Beragama yang mencerahkan itu bila kita menggunakan pendekatan hati nurani untuk mengatasi segala persoalan kehidupan, terutama yang terkait dengan pergaulan hidup berdampingan dengan orang lain. Sudah saatnya kita berlomba-lomba untuk menggapai status qolbun salim, menghidupkan hati nurani.

Semua pikiran dan perilaku digerakkan dengan mengikuti kehendak hati nurani. Sebenarnya ajaran agama itu berhimpitan dengan hati nurani. Bila agama dijadikan sebagai way of life, sebagai peta jalan kehidupan, maka hati nurani akan sebagai pengiringnya. Hati nurani akan menghasilkan budi pekerti luhur.

Apabila kita sudah mampu mengamalkan ajaran agama sampai level ini, maka betul kata orang Jawa bahwa agama itu ageman (bukan anteman), sesuatu yang harus dipedomani. Tindakan orang beragama senantiasa sesuai dengan ageman yang menjadi keyakinannya.

Hidupnya menjadi selalu optimis karena memiliki harapan tentang masa depan. Motivasi hidupnya bahkan melampaui kehidupan setelah hidup di dunia ini yaitu kehidupan akherat kelak.

Orang yang memiliki iman sebagai ageman, akan mengisi hidupnya dengan motivasi fastabikul khoirot, yaitu menjadi yang terdepan dalam melakukan kebaikan. Hidupnya dipenuhi dari satu kebaikan menuju pada kebaikan berikutnya.

Hati nuraninya bersih, karena antara pikiran dan tindakan selalu berjalan beriringan. Orang beriman mempraktikkan pola hidup satunya kata dan perbuatan. Apa yang dia pikirkan itulah yang dikatakan. Apa yang dia katakan itulah yang dilakukan.

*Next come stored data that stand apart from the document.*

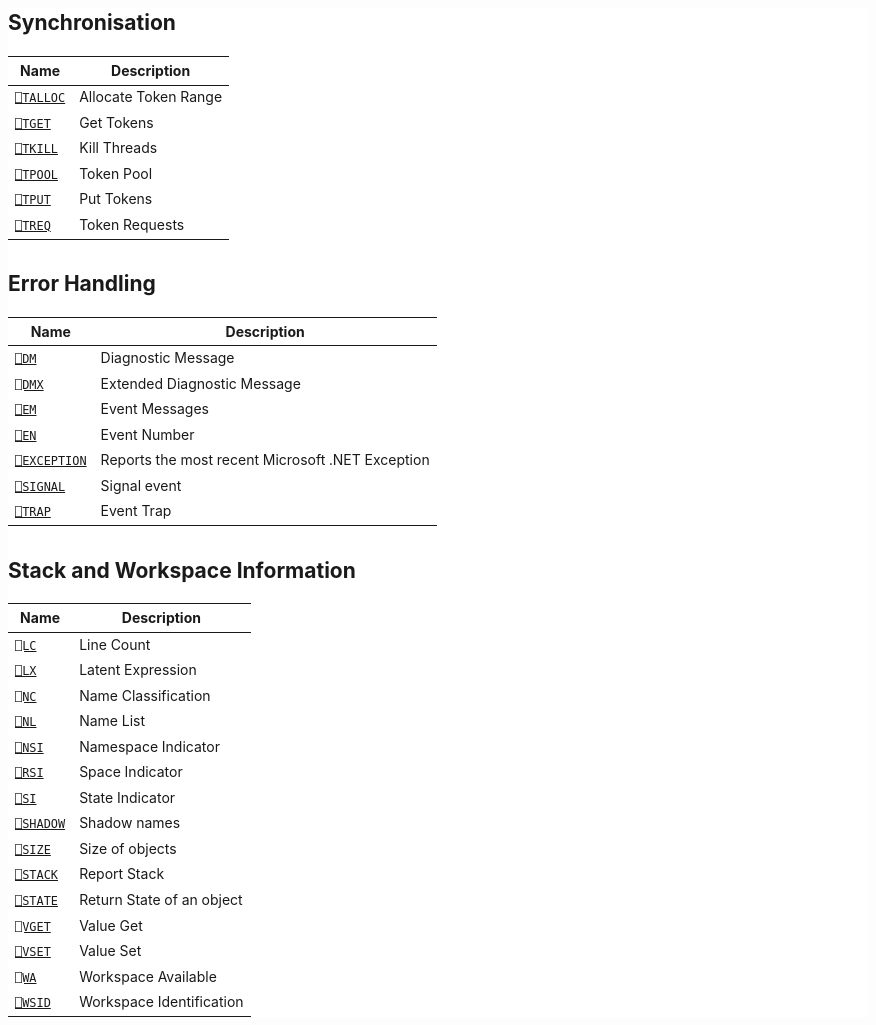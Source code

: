 ## Synchronisation

|Name     |Description         |
|---------|--------------------|
|[`⎕TALLOC`](talloc.md)|Allocate Token Range|
|[`⎕TGET`](tget.md)  |Get Tokens          |
|[`⎕TKILL`](tkill.md) |Kill Threads        |
|[`⎕TPOOL`](tpool.md) |Token Pool          |
|[`⎕TPUT`](tput.md)  |Put Tokens          |
|[`⎕TREQ`](treq.md)  |Token Requests      |

## Error Handling

|Name        |Description                                     |
|------------|------------------------------------------------|
|[`⎕DM`](dm.md)       |Diagnostic Message                              |
|[`⎕DMX`](dmx.md)      |Extended Diagnostic Message                     |
|[`⎕EM`](em.md)       |Event Messages                                  |
|[`⎕EN`](en.md)       |Event Number                                    |
|[`⎕EXCEPTION`](exception.md)|Reports the most recent Microsoft .NET Exception|
|[`⎕SIGNAL`](signal.md)   |Signal event                                    |
|[`⎕TRAP`](trap.md)     |Event Trap                                      |

## Stack and Workspace Information

|Name     |Description              |
|---------|-------------------------|
|[`⎕LC`](lc.md)    |Line Count               |
|[`⎕LX`](lx.md)    |Latent Expression        |
|[`⎕NC`](nc.md)    |Name Classification      |
|[`⎕NL`](nl.md)    |Name List                |
|[`⎕NSI`](nsi.md)   |Namespace Indicator      |
|[`⎕RSI`](rsi.md)   |Space Indicator          |
|[`⎕SI`](si.md)    |State Indicator          |
|[`⎕SHADOW`](shadow.md)|Shadow names             |
|[`⎕SIZE`](size.md)  |Size of objects          |
|[`⎕STACK`](stack.md) |Report Stack             |
|[`⎕STATE`](state.md) |Return State of an object|
|[`⎕VGET`](vget.md)  |Value Get              |
|[`⎕VSET`](vset.md)  |Value Set              |
|[`⎕WA`](wa.md)    |Workspace Available      |
|[`⎕WSID`](wsid.md)  |Workspace Identification |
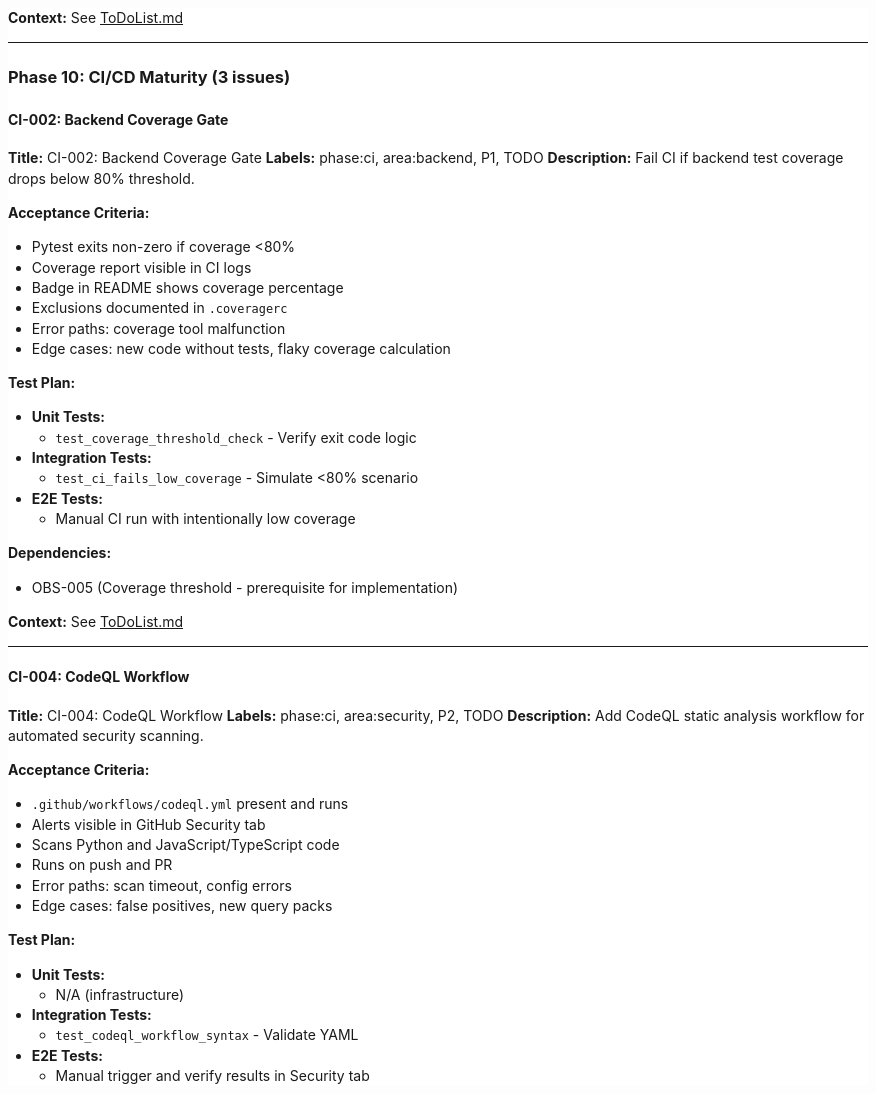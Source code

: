 **Context:** See [ToDoList.md](ToDoList.md#29-e2e--qa-automation)

---

### Phase 10: CI/CD Maturity (3 issues)

#### CI-002: Backend Coverage Gate
**Title:** CI-002: Backend Coverage Gate
**Labels:** phase:ci, area:backend, P1, TODO
**Description:**
Fail CI if backend test coverage drops below 80% threshold.

**Acceptance Criteria:**
- Pytest exits non-zero if coverage <80%
- Coverage report visible in CI logs
- Badge in README shows coverage percentage
- Exclusions documented in `.coveragerc`
- Error paths: coverage tool malfunction
- Edge cases: new code without tests, flaky coverage calculation

**Test Plan:**
- **Unit Tests:**
  - `test_coverage_threshold_check` - Verify exit code logic
- **Integration Tests:**
  - `test_ci_fails_low_coverage` - Simulate <80% scenario
- **E2E Tests:**
  - Manual CI run with intentionally low coverage

**Dependencies:**
- OBS-005 (Coverage threshold - prerequisite for implementation)

**Context:** See [ToDoList.md](ToDoList.md#210-cicd-maturity)

---

#### CI-004: CodeQL Workflow
**Title:** CI-004: CodeQL Workflow
**Labels:** phase:ci, area:security, P2, TODO
**Description:**
Add CodeQL static analysis workflow for automated security scanning.

**Acceptance Criteria:**
- `.github/workflows/codeql.yml` present and runs
- Alerts visible in GitHub Security tab
- Scans Python and JavaScript/TypeScript code
- Runs on push and PR
- Error paths: scan timeout, config errors
- Edge cases: false positives, new query packs

**Test Plan:**
- **Unit Tests:**
  - N/A (infrastructure)
- **Integration Tests:**
  - `test_codeql_workflow_syntax` - Validate YAML
- **E2E Tests:**
  - Manual trigger and verify results in Security tab
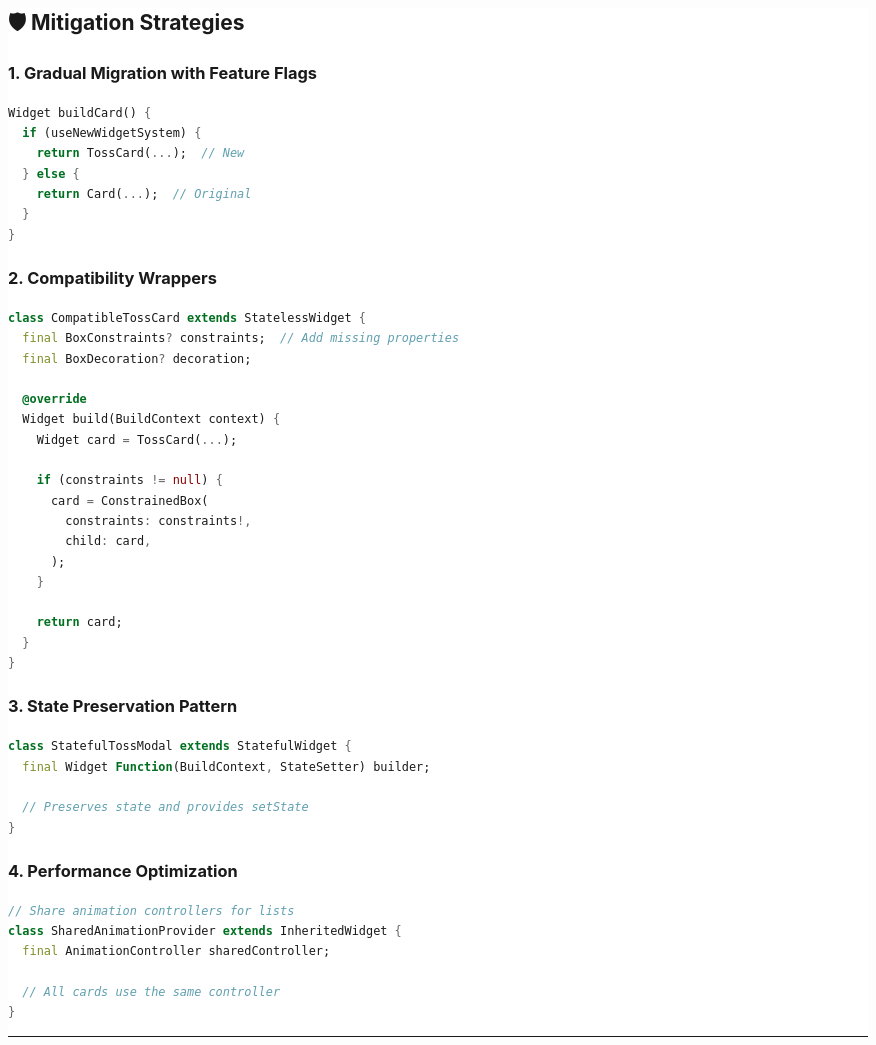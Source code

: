 
## 🛡️ Mitigation Strategies

### 1. **Gradual Migration with Feature Flags**
```dart
Widget buildCard() {
  if (useNewWidgetSystem) {
    return TossCard(...);  // New
  } else {
    return Card(...);  // Original
  }
}
```

### 2. **Compatibility Wrappers**
```dart
class CompatibleTossCard extends StatelessWidget {
  final BoxConstraints? constraints;  // Add missing properties
  final BoxDecoration? decoration;
  
  @override
  Widget build(BuildContext context) {
    Widget card = TossCard(...);
    
    if (constraints != null) {
      card = ConstrainedBox(
        constraints: constraints!,
        child: card,
      );
    }
    
    return card;
  }
}
```

### 3. **State Preservation Pattern**
```dart
class StatefulTossModal extends StatefulWidget {
  final Widget Function(BuildContext, StateSetter) builder;
  
  // Preserves state and provides setState
}
```

### 4. **Performance Optimization**
```dart
// Share animation controllers for lists
class SharedAnimationProvider extends InheritedWidget {
  final AnimationController sharedController;
  
  // All cards use the same controller
}
```

---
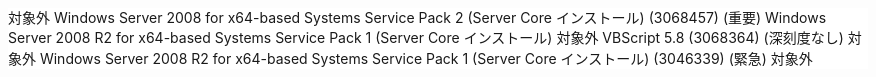 </td>
<td style="border:1px solid black;">
対象外

</td>
<td style="border:1px solid black;">
Windows Server 2008 for x64-based Systems Service Pack 2 (Server Core インストール)  
(3068457)  
(重要)

</td>
</tr>
<tr>
<td style="border:1px solid black;">
Windows Server 2008 R2 for x64-based Systems Service Pack 1 (Server Core インストール)

</td>
<td style="border:1px solid black;">
対象外

</td>
<td style="border:1px solid black;">
VBScript 5.8  
(3068364)  
(深刻度なし)

</td>
<td style="border:1px solid black;">
対象外

</td>
<td style="border:1px solid black;">
Windows Server 2008 R2 for x64-based Systems Service Pack 1 (Server Core インストール)  
(3046339)  
(緊急)

</td>
<td style="border:1px solid black;">
対象外

</td>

Gaya hidup sesuai dengan hati nurani tersebut bila dilakukan dengan bersungguh-sungguh maka kehidupannya akan menjadi bahagia. Agama dalam pengamalan ini berarti sudah mampu menjernihkan pikiran dan akal sehat. Akalnya akan terus berburu pengetahuan, namun kejernihan pikirannya akan menuntun sehingga hanya mengambil nilai yang benar dan  baik  saja.

Orang yang sudah mencapai qolbun salim akan menafsiri apa pun yang sedang terjadi pada dirinya dengan sudut pandang yang positif. Bila mendapat nikmat, d

ia akan bersyukur. Dia bersyukur karena Tuhan telah menjawab semua doanya, yang diwujudkan dalam bentuk kenikmatan saat di dunia ini. Bila mendapat musibah, dia akan bersabar. Ketika mendapat ujian sebagai orang beriman, dia akan merasa sedang mendapat teguran dalam bentuk kasih sayang dari Tuhan agar dia semakin mendekat pada yang kuasa.

Semoga kita diberi kekuatan dan petunjuk oleh Tuhan sehingga dengan momentum Ramadan ini mampu beragama yang mencerahkan. Beragama dengan spirit rahmatal lil’alamiin untuk mencapai maqom qolbun salim, yang pikiran dan hatinya dipenuhi dengan perasaan kasih sayang. (*)

 

*) Penulis adalah Koordinator Program Studi Magister Pendidikan IPS FKIP Universitas Jember.